Good Money After Bad
At a commercial real estate conference earlier this week, Alan Greenspan downplayed concerns that the Chinese might sell their significant holdings of U.S. Treasuries. The former Fed chairman based his opinion not on the inherent investment merits of Treasuries, but rather on their lack of them. His confidence stems simply from his belief that the Chinese have no one to whom they can sell.
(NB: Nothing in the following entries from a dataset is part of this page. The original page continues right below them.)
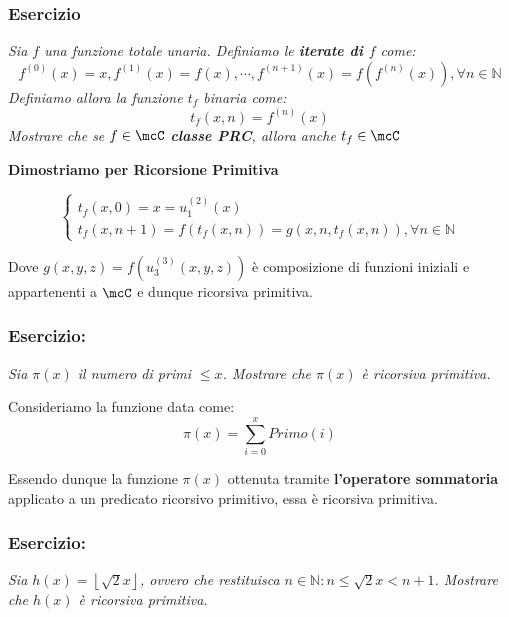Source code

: \subsubsection*{Esercizio} \textit{Sia \(f\) una funzione totale unaria. Definiamo le \textbf{iterate di \(f\)} come:}
\begin{equation}
    f^{(0)}(x)=x, f^{(1)}(x)=f(x),\cdots, f^{(n+1)}(x)=f(f^{(n)}(x)), \forall n \in \mathbb{N}
    \label{Iterate di f Eq}
\end{equation}
\textit{Definiamo allora la funzione \(t_f\) binaria come:}
\begin{equation}
    t_f(x,n)=f^{(n)}(x)
    \label{Funzione iterata n-esima di f Eq}
\end{equation}
\textit{Mostrare che se \(f \in \mcC\) \textbf{classe PRC}, allora anche \(t_f\in\mcC\)}

\textbf{Dimostriamo per Ricorsione Primitiva}

\begin{equation}
    \begin{cases}
        t_f(x,0)=x=u_1^{(2)}(x)\\
        t_f(x,n+1)=f(t_f(x,n))=g(x,n,t_f(x,n)), \forall n \in \mathbb{N}
    \end{cases}
    \label{Funzione iterata n-esima di f Ricorsione Primitiva Eq}
\end{equation}

Dove \(g(x,y,z)=f(u_3^{(3)}(x,y,z))\) è composizione di funzioni iniziali e appartenenti a \(\mcC\) e dunque ricorsiva primitiva.

\subsubsection*{Esercizio:} \textit{Sia \(\pi(x)\) il numero di primi \(\leq x\). Mostrare che \(\pi(x)\) è ricorsiva primitiva.}

Consideriamo la funzione data come:
\begin{equation}
    \pi(x)=\sum_{i=0}^x Primo(i)
    \label{Funzione conta primi}
\end{equation}

Essendo dunque la funzione \(\pi(x)\) ottenuta tramite \textbf{l'operatore sommatoria} applicato a un predicato ricorsivo primitivo, essa è ricorsiva primitiva. %

\subsubsection*{Esercizio:} \textit{Sia \(h(x) =  \left\lfloor\sqrt{2}x\right\rfloor\), ovvero che restituisca \(n\in\mathbb{N}: n\leq\sqrt{2}x<n+1\). Mostrare che \(h(x)\) è ricorsiva primitiva.}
Furthermore, Greenspan sees this as a problem for the Chinese and not the U.S.
Although the performance of U.S. Treasuries has long been regarded as poor vis-à-vis other classes of sovereign debt, its overriding virtue has always been its supposed unrivalled "liquidity." As the most heavily traded asset in the world, it is argued that massive investors like the Chinese have few other markets in which they can operate. However, if there are no significant buyers to whom the Chinese can sell, then there is no real liquidity at all. If there is no performance or liquidity, why would they continue buying?
True to form, Greenspan is completely wrong. The Chinese are not the ones who are stuck, Americans are. In order to exit their positions in U.S. Treasuries, the Chinese do not have to sell, they only need to stop buying and let their existing bonds mature. Then the U.S. government, not the Chinese, will be the ones forced to find new buyers for its debt.
Most of the debt that the Chinese own is short-term. Therefore all the Chinese need to do is simply not re-purchase new Treasuries when the U.S. pays them for their existing notes. Perhaps Greenspan should rent a copy of the 1981 Kris Kristofferson movie "Rollover," where the fear that Arab countries would not rollover maturing treasuries sent gold prices soaring.
Of course, even if the Chinese decide to cash out, they will be repaid in dollars, for which they will actually have to find buyers. So while Greenspan's contention does not pertain to Treasuries themselves, it certainly does to the dollars in which they are denominated.
China's foreign exchange reserves are now approaching $1.3 trillion which amounts to $1,000 for every man, woman, and child in China. That figure roughly equates to 60% of China's annual per capita income. A proportional foreign exchange reserve in the U.S. would equate to approximately $20,000 per capita, or $80,000 per household. Can you imagine the political outrage in this country if such a sum was extracted though taxation merely to be left idle as foreign reserves? Could you imaging the demands arising from the rank and file on how the government should return such a sum into the domestic economy? Of course if the Chinese keep buying, which they must do in order to prevent the U.S. economy from collapsing, their foreign reserves will likely eclipse $2 trillion sometime in 2008. That would equate to about $140,000 per American household, almost enough to pay-off the average mortgage! This coming from a country, China, whose per capita income is less than $2,000 and whose government provides virtually no healthcare, education, or retirement benefits.
Greenspan may feel that the Chinese have no choice but to continue this lunacy, but to paraphrase PT Barnum: you can't fool all the Chinese all the time. To expect 1.3 billion hard-working, underpaid Chinese to indefinitely subsidize 300 million wealthy, over-consuming Americans is absurd. To paraphrase Winston Churchill: never have so few owed so much to so many. When the Chinese finally wake up the American dream will disappear. I wonder if Greenspan is loosing any sleep worrying about that!